Additionally, we have launched the ENA File Downloader (https://github.com/enasequence/ena-ftp-downloader/tree/master/command-line-downloader). This standalone utility allows a user to make systematic calls to ENA’s APIs to poll, retrieve and synchronise content of interest to local storage without requiring any scripting or direct interaction with the APIs. Complementing existing tools such as the ENA Browser, the Python-based enaBrowserTools and the GUI-based ENA FTP Downloader, this new tool adds a further method for downloading and synchronising data and metadata from ENA. Its support for both FTP and Aspera protocols provides flexible data transfer options.
We continue to see high usage of our three-tiered metagenome assembly data structure since its introduction in 2018 (documented here: https://ena-docs.readthedocs.io/en/latest/submit/assembly/metagenome.html). Organising metagenome assemblies into ‘primary metagenome’ (currently 73 060 data sets), ‘binned metagenome’ (22 497) and ‘Metagenome-Assembled Genome (MAG)’ (37 046), we see good compliance with the appropriate data standards (80% of MAG data sets comply with MIMAGS (5) or MIUVIGS (6)). We have improved the discoverability of these data; assemblies submitted to ENA can be retrieved by their ‘assembly type’ and further filtered using associated sample metadata. For example, when retrieving a set of all binned metagenomes with a particular threshold for completeness and contamination, this can be effected in a single API call: = analysis&query = assembly_type = %22binned%20metagenome%22%20AND%20completeness_score%3E90%20AND%20contamination_score%3C5. Data structures for ‘primary metagenomes’ and ‘binned metagenomes’ are not yet exchanged with INSDC, however MAGs are exchanged and available via all INSDC partners.
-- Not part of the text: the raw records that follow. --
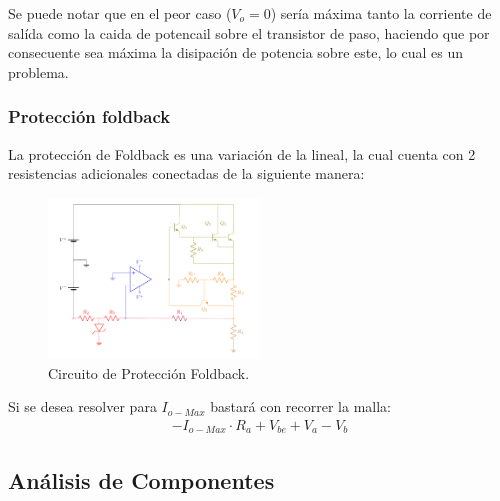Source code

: Se puede notar que en el  peor caso ($V_o = 0$) sería máxima tanto la corriente de salída como la caida de potencail sobre el transistor de paso, haciendo que por consecuente sea máxima la disipación de potencia sobre este, lo cual es un problema.
\subsubsection{Protección foldback}
La protección de Foldback es una variación de la lineal, la cual cuenta con 2 resistencias adicionales conectadas de la siguiente manera:
\begin{figure}[H]
\centering
	\includegraphics[width=0.5\textwidth, page=2]{ImagenesEjercicio2/Regulador.pdf}
	\caption{Circuito de Protección Foldback.}
	\label{fig:circuitofoldback}
\end{figure}
Si se desea resolver para $I_{o-Max}$ bastará con recorrer la malla:
\begin{align}
-I_{o-Max} \cdot R_a + V_{be} + V_a-V_b
\end{align}
\subsection{Análisis de Componentes}
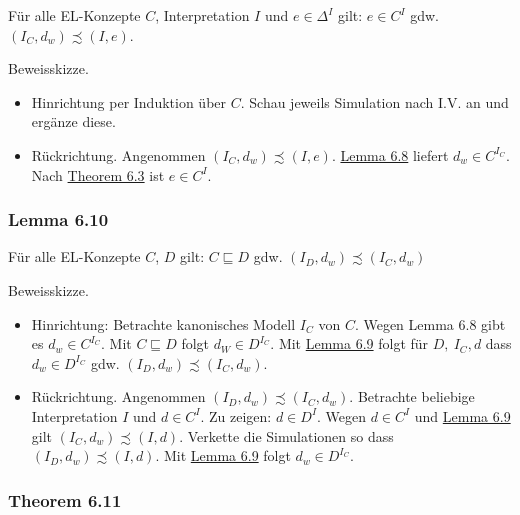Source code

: Für alle EL-Konzepte $C$, Interpretation $I$ und
$e \in \Delta^{I}$ gilt: $e \in C^{I}$ gdw.
$\left( I_{C},d_{w} \right) \precsim \left( I,e \right)$.

Beweisskizze.

\begin{itemize}
\item
  Hinrichtung per Induktion über $C$. Schau jeweils Simulation nach
  I.V. an und ergänze diese.
\item
  Rückrichtung. Angenommen
  $\left( I_{C},d_{w} \right) \precsim \left( I,e \right)$.
  \protect\hyperlink{lemma-6.8}{Lemma 6.8} liefert
  $d_{w} \in C^{I_{C}}$. Nach \protect\hyperlink{lemma-6.3}{Theorem
  6.3} ist $e \in C^{I}$.
\end{itemize}

\subsubsection{Lemma 6.10}\label{lemma-6.10}

Für alle EL-Konzepte $C$, $D$ gilt: $C \sqsubseteq D$ gdw.
$\left( I_{D},d_{w} \right) \precsim \left( I_{C},d_{w} \right)$

Beweisskizze.

\begin{itemize}
\item
  Hinrichtung: Betrachte kanonisches Modell $I_{C}$ von $C$. Wegen
  Lemma 6.8 gibt es $d_{w} \in C^{I_{C}}$. Mit $C \sqsubseteq D$
  folgt $d_{W} \in D^{I_{C}}$. Mit \protect\hyperlink{lemma-6.9}{Lemma
  6.9} folgt für $D,\ I_{C},d$ dass $d_{w} \in D^{I_{C}}$ gdw.
  $\left( I_{D},d_{w} \right) \precsim \left( I_{C},d_{w} \right)$.
\item
  Rückrichtung. Angenommen
  $\left( I_{D},d_{w} \right) \precsim \left( I_{C},d_{w} \right)$.
  Betrachte beliebige Interpretation $I$ und $d \in C^{I}$. Zu
  zeigen: $d \in D^{I}$. Wegen $d \in C^{I}$ und
  \protect\hyperlink{lemma-6.9}{Lemma 6.9} gilt
  $\left( I_{C},d_{w} \right) \precsim \left( I,d \right)$. Verkette
  die Simulationen so dass
  $\left( I_{D},d_{w} \right) \precsim \left( I,d \right)$. Mit
  \protect\hyperlink{lemma-6.9}{Lemma 6.9} folgt
  $d_{w} \in D^{I_{C}}$.
\end{itemize}

\subsubsection{Theorem 6.11}\label{theorem-6.11}

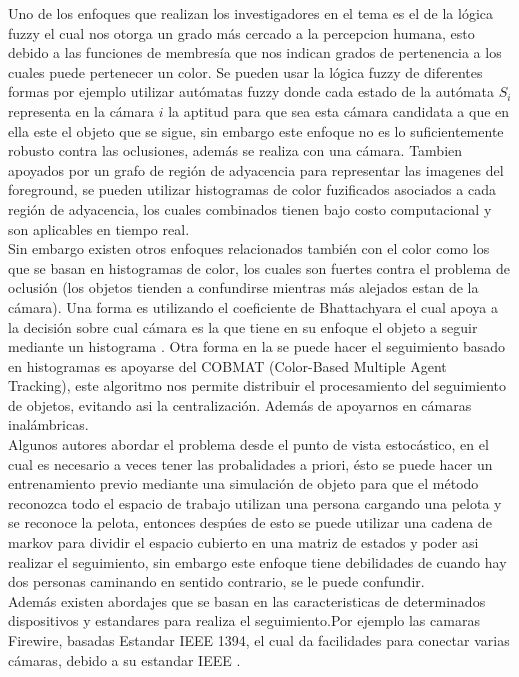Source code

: \documentclass[conference]{IEEEtran}
\begin{document}
Uno de los enfoques que realizan los investigadores en el tema es el de la l\'ogica fuzzy el cual nos otorga un grado m\'as cercado a la percepcion humana, esto debido a las funciones de membres\'ia que nos indican grados de pertenencia  a los cuales puede pertenecer un color. Se pueden usar la l\'ogica fuzzy de diferentes formas por ejemplo utilizar aut\'omatas fuzzy donde cada estado de la aut\'omata $S_i$ representa en la c\'amara $i$ la aptitud para que sea esta c\'amara candidata a que en ella este el objeto que se sigue\cite{morioka_mul}, sin embargo este enfoque no es lo suficientemente robusto contra las oclusiones, adem\'as se  realiza con una c\'amara. Tambien apoyados por un grafo de regi\'on de adyacencia para representar las imagenes del foreground, se pueden utilizar histogramas de color fuzificados asociados a cada regi\'on de adyacencia, los cuales combinados tienen bajo costo computacional y son aplicables en tiempo real\cite{hossiein_mul}.\\
Sin embargo existen otros enfoques relacionados tambi\'en  con el color como los que se basan en  histogramas de color, los cuales son fuertes contra el problema de oclusi\'on (los objetos tienden a confundirse mientras m\'as alejados estan de la c\'amara). Una forma es utilizando el coeficiente de Bhattachyara el cual apoya a la decisi\'on sobre cual c\'amara es la que tiene en su enfoque el objeto a seguir mediante un histograma \cite{nummiaro_mot}. Otra forma en la se puede hacer el seguimiento basado en histogramas es apoyarse del COBMAT (Color-Based Multiple Agent Tracking), este algoritmo nos permite distribuir el procesamiento del seguimiento de objetos, evitando asi la centralizaci\'on. Adem\'as de apoyarnos en c\'amaras inal\'ambricas\cite{oto_mul}.  \\
Algunos autores abordar el problema desde el punto de vista estoc\'astico,  en el cual es necesario a veces tener las probalidades a priori, \'esto se puede hacer un entrenamiento previo mediante una simulaci\'on de objeto para que el m\'etodo reconozca todo el espacio de trabajo utilizan una persona cargando una pelota y se reconoce la pelota, entonces desp\'ues de esto se puede utilizar una cadena de markov para dividir el espacio cubierto en una matriz de estados  y poder asi realizar el seguimiento\cite{Dick_mot}, sin embargo este enfoque tiene debilidades de cuando hay dos personas caminando en sentido contrario, se le puede confundir. \\
Adem\'as existen abordajes que se basan en las caracteristicas de determinados dispositivos y estandares para realiza el seguimiento.Por ejemplo las camaras Firewire, basadas Estandar IEEE 1394, el cual da facilidades para conectar varias c\'amaras, debido a su estandar IEEE \cite{kumar_mot}.\\
\end{document}
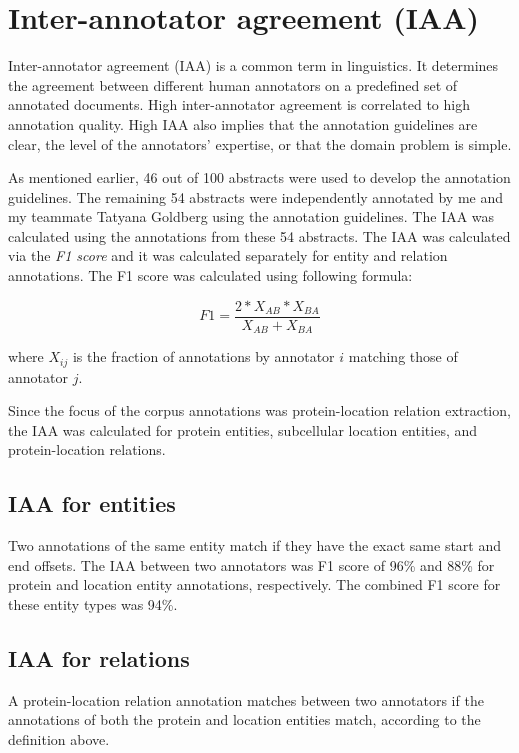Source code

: \section{Inter-annotator agreement (IAA)}

Inter-annotator agreement (IAA) is a common term in linguistics. It determines the agreement between different human annotators on a predefined set of annotated documents. High inter-annotator agreement is correlated to high annotation quality. High IAA also implies that the annotation guidelines are clear, the level of the annotators' expertise, or that the domain problem is simple.

As mentioned earlier, 46 out of 100 abstracts were used to develop the annotation guidelines. The remaining 54 abstracts were independently annotated by me and my teammate Tatyana Goldberg using the annotation guidelines. The IAA was calculated using the annotations from these 54 abstracts. The IAA was calculated via the \emph{F1 score} and it was calculated separately for entity and relation annotations. The F1 score was calculated using following formula:

$$
F1 = \frac{2*X_{AB}*X_{BA}}{X_{AB}+X_{BA}}
$$

where $X_{ij}$ is the fraction of annotations by annotator $i$ matching those of annotator $j$.

Since the focus of the corpus annotations was protein-location relation extraction, the IAA was calculated for protein entities, subcellular location entities, and protein-location relations.

\subsection*{IAA for entities}

Two annotations of the same entity match if they have the exact same start and end offsets. The IAA between two annotators was F1 score of 96\% and 88\% for protein and location entity annotations, respectively. The combined F1 score for these entity types was 94\%. %

\subsection*{IAA for relations}

A protein-location relation annotation matches between two annotators if the annotations of both the protein and location entities match, according to the definition above.

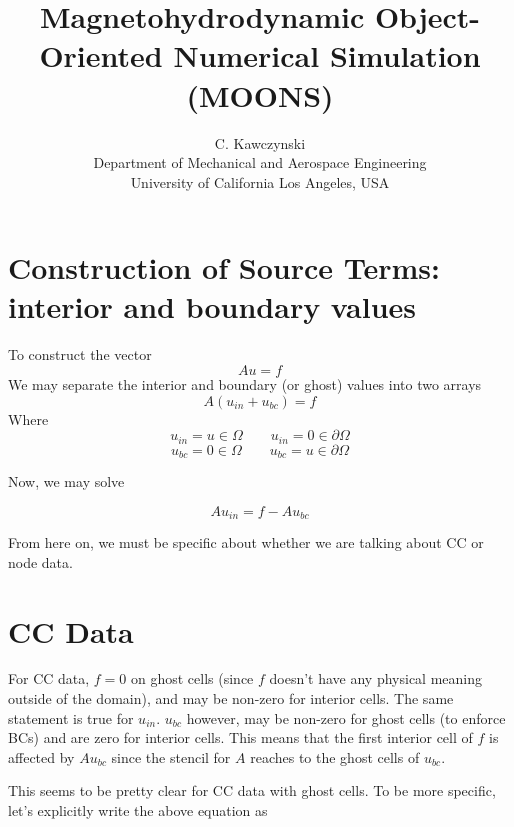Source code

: \documentclass[11pt]{article}
\begin{document}
\doublespacing
\title{Magnetohydrodynamic Object-Oriented Numerical Simulation (MOONS)}
\author{C. Kawczynski \\
Department of Mechanical and Aerospace Engineering \\
University of California Los Angeles, USA\\
}
\maketitle


\section{Construction of Source Terms: interior and boundary values}
To construct the vector
\begin{equation}
Au=f
\end{equation}
We may separate the interior and boundary (or ghost) values into two arrays
\begin{equation}
A(u_{in} + u_{bc}) = f
\end{equation}
Where
\begin{equation}
u_{in} = u \in \Omega \qquad u_{in} = 0 \in \partial \Omega
\end{equation}
\begin{equation}
u_{bc} = 0 \in \Omega \qquad u_{bc} = u \in \partial \Omega
\end{equation}

Now, we may solve

\begin{equation}
Au_{in} = f - Au_{bc}
\end{equation}

From here on, we must be specific about whether we are talking about CC or node data.

\section{CC Data}
For CC data, $f = 0$ on ghost cells (since $f$ doesn't have any physical meaning outside of the domain), and may be non-zero for interior cells. The same statement is true for $u_{in}$. $u_{bc}$ however, may be non-zero for ghost cells (to enforce BCs) and are zero for interior cells. This means that the first interior cell of $f$ is affected by $Au_{bc}$ since the stencil for $A$ reaches to the ghost cells of $u_{bc}$.

This seems to be pretty clear for CC data with ghost cells.
To be more specific, let's explicitly write the above equation as
\end{document}
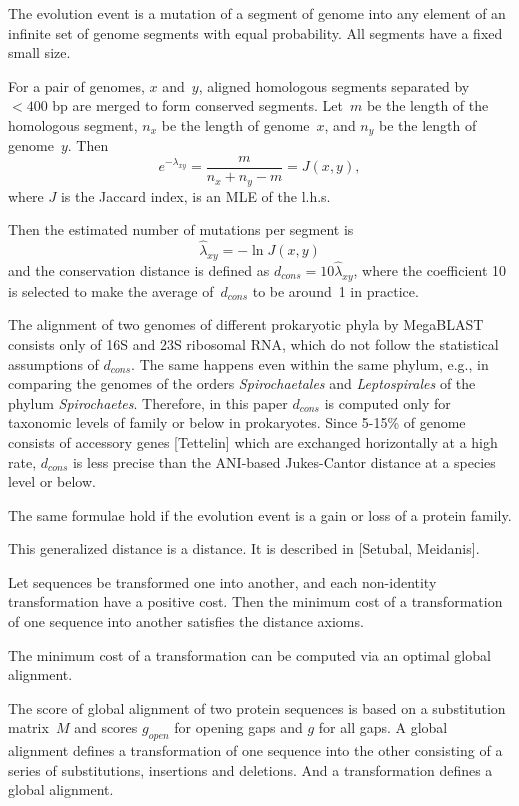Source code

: \documentclass[10pt,a4paper]{article}
\begin{document}
The evolution event is a mutation of a segment of genome into any element of an infinite set of genome segments with equal probability.
All segments have a fixed small size.

For a pair of genomes, $x$ and~$y$, aligned homologous segments separated by $< 400$ bp are merged to form conserved segments.
Let~$m$ be the length of the homologous segment,
$n_x$ be the length of genome~$x$, and
$n_y$ be the length of genome~$y$.
Then
$$ e^{-\lambda_{xy}} = \frac m {n_x + n_y - m} = J(x,y),$$
where $J$ is the Jaccard index,
is an MLE of the l.h.s.

Then the estimated number of mutations per segment is
$$ \hat \lambda_{xy} = - \ln J(x,y) $$
and the conservation distance is defined as
$ d_{cons} = 10 \hat \lambda_{xy}$,
where the coefficient 10 is selected to make the average of~$d_{cons}$ to be around~1 in practice.

The alignment of two genomes of different prokaryotic phyla by MegaBLAST consists only of 16S and 23S ribosomal RNA,
which do not follow the statistical assumptions of $d_{cons}$.
The same happens even within the same phylum,
e.g., in comparing the genomes of the orders {\it Spirochaetales} and {\it Leptospirales} of the phylum {\it Spirochaetes}.
Therefore, in this paper $d_{cons}$ is computed only for taxonomic levels of family or below in prokaryotes.
Since 5-15\% of genome consists of accessory genes [Tettelin] which are exchanged horizontally at a high rate, $d_{cons}$ is less precise than the ANI-based Jukes-Cantor distance at a species level or below.

The same formulae hold if the evolution event is a gain or loss of a protein family.




This generalized distance is a distance.
It is described in [Setubal, Meidanis].

Let sequences be transformed one into another, and each non-identity transformation have a positive cost.
Then the minimum cost of a transformation of one sequence into another satisfies the distance axioms.

The minimum cost of a transformation can be computed via an optimal global alignment.

The score of global alignment of two protein sequences is based on a substitution matrix~$M$ and scores $g_{open}$ for opening gaps and $g$ for all gaps.
A global alignment defines a transformation of one sequence into the other consisting of a series of substitutions, insertions and deletions.
And a transformation defines a global alignment.
\end{document}
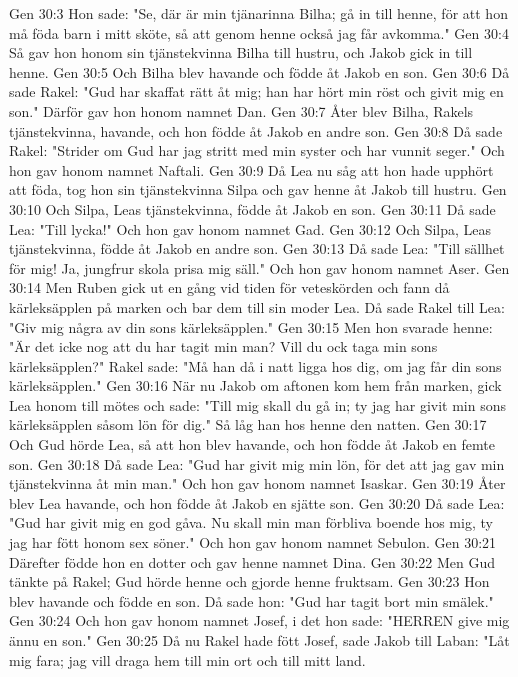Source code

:Gen 30:3  Hon sade: "Se, där är min tjänarinna Bilha; gå in till henne, för att hon må föda barn i mitt sköte, så att genom henne också jag får avkomma."
Gen 30:4  Så gav hon honom sin tjänstekvinna Bilha till hustru, och Jakob gick in till henne.
Gen 30:5  Och Bilha blev havande och födde åt Jakob en son.
Gen 30:6  Då sade Rakel: "Gud har skaffat rätt åt mig; han har hört min röst och givit mig en son." Därför gav hon honom namnet Dan.
Gen 30:7  Åter blev Bilha, Rakels tjänstekvinna, havande, och hon födde åt Jakob en andre son.
Gen 30:8  Då sade Rakel: "Strider om Gud har jag stritt med min syster och har vunnit seger." Och hon gav honom namnet Naftali.
Gen 30:9  Då Lea nu såg att hon hade upphört att föda, tog hon sin tjänstekvinna Silpa och gav henne åt Jakob till hustru.
Gen 30:10  Och Silpa, Leas tjänstekvinna, födde åt Jakob en son.
Gen 30:11  Då sade Lea: "Till lycka!" Och hon gav honom namnet Gad.
Gen 30:12  Och Silpa, Leas tjänstekvinna, födde åt Jakob en andre son.
Gen 30:13  Då sade Lea: "Till sällhet för mig! Ja, jungfrur skola prisa mig säll." Och hon gav honom namnet Aser.
Gen 30:14  Men Ruben gick ut en gång vid tiden för veteskörden och fann då kärleksäpplen på marken och bar dem till sin moder Lea. Då sade Rakel till Lea: "Giv mig några av din sons kärleksäpplen."
Gen 30:15  Men hon svarade henne: "Är det icke nog att du har tagit min man? Vill du ock taga min sons kärleksäpplen?" Rakel sade: "Må han då i natt ligga hos dig, om jag får din sons kärleksäpplen."
Gen 30:16  När nu Jakob om aftonen kom hem från marken, gick Lea honom till mötes och sade: "Till mig skall du gå in; ty jag har givit min sons kärleksäpplen såsom lön för dig." Så låg han hos henne den natten.
Gen 30:17  Och Gud hörde Lea, så att hon blev havande, och hon födde åt Jakob en femte son.
Gen 30:18  Då sade Lea: "Gud har givit mig min lön, för det att jag gav min tjänstekvinna åt min man." Och hon gav honom namnet Isaskar.
Gen 30:19  Åter blev Lea havande, och hon födde åt Jakob en sjätte son.
Gen 30:20  Då sade Lea: "Gud har givit mig en god gåva. Nu skall min man förbliva boende hos mig, ty jag har fött honom sex söner." Och hon gav honom namnet Sebulon.
Gen 30:21  Därefter födde hon en dotter och gav henne namnet Dina.
Gen 30:22  Men Gud tänkte på Rakel; Gud hörde henne och gjorde henne fruktsam.
Gen 30:23  Hon blev havande och födde en son. Då sade hon: "Gud har tagit bort min smälek."
Gen 30:24  Och hon gav honom namnet Josef, i det hon sade: "HERREN give mig ännu en son."
Gen 30:25  Då nu Rakel hade fött Josef, sade Jakob till Laban: "Låt mig fara; jag vill draga hem till min ort och till mitt land.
INSDC uses the ‘metagenome source’ annotation to classify assemblies from a metagenomic source and this annotation can be included in searches to include INSDC partner submitted MAGs. For example, a user can fetch all WGS set MAGs submitted across INSDC with the following API query: = wgs_set&query = (assembly_type = %22Metagenome-Assembled%20Genome%20\(MAG\)%22%20OR%20metagenome_source = %22*%22)
ACCESS TO ENA SERVICES
The entrypoint for access to all ENA services is our homepage (https://www.ebi.ac.uk/ena). Discovery and retrieval of data held in ENA is open to everybody, using the array of tools described in this article and in our documentation (https://ena-docs.readthedocs.io/en/latest/retrieval/general-guide.html). Data deposition requires a Webin account. New Webin accounts can be registered here: https://www.ebi.ac.uk/ena/submit/webin/accountInfo. Further information on data submission can be found here: https://ena-docs.readthedocs.io/en/latest/submit/general-guide.html
DATA AVAILABILITY
ENA services are freely available at (https://www.ebi.ac.uk/ena). Content is distributed under the EMBL-EBI Terms of Use available at (https://www.ebi.ac.uk/about/terms-of-use).
Contributor Information
Carla Cummins, European Molecular Biology Laboratory, European Bioinformatics Institute, Wellcome Genome Campus, Hinxton, Cambridge CB10 1SD, UK.
Alisha Ahamed, European Molecular Biology Laboratory, European Bioinformatics Institute, Wellcome Genome Campus, Hinxton, Cambridge CB10 1SD, UK.
Raheela Aslam, European Molecular Biology Laboratory, European Bioinformatics Institute, Wellcome Genome Campus, Hinxton, Cambridge CB10 1SD, UK.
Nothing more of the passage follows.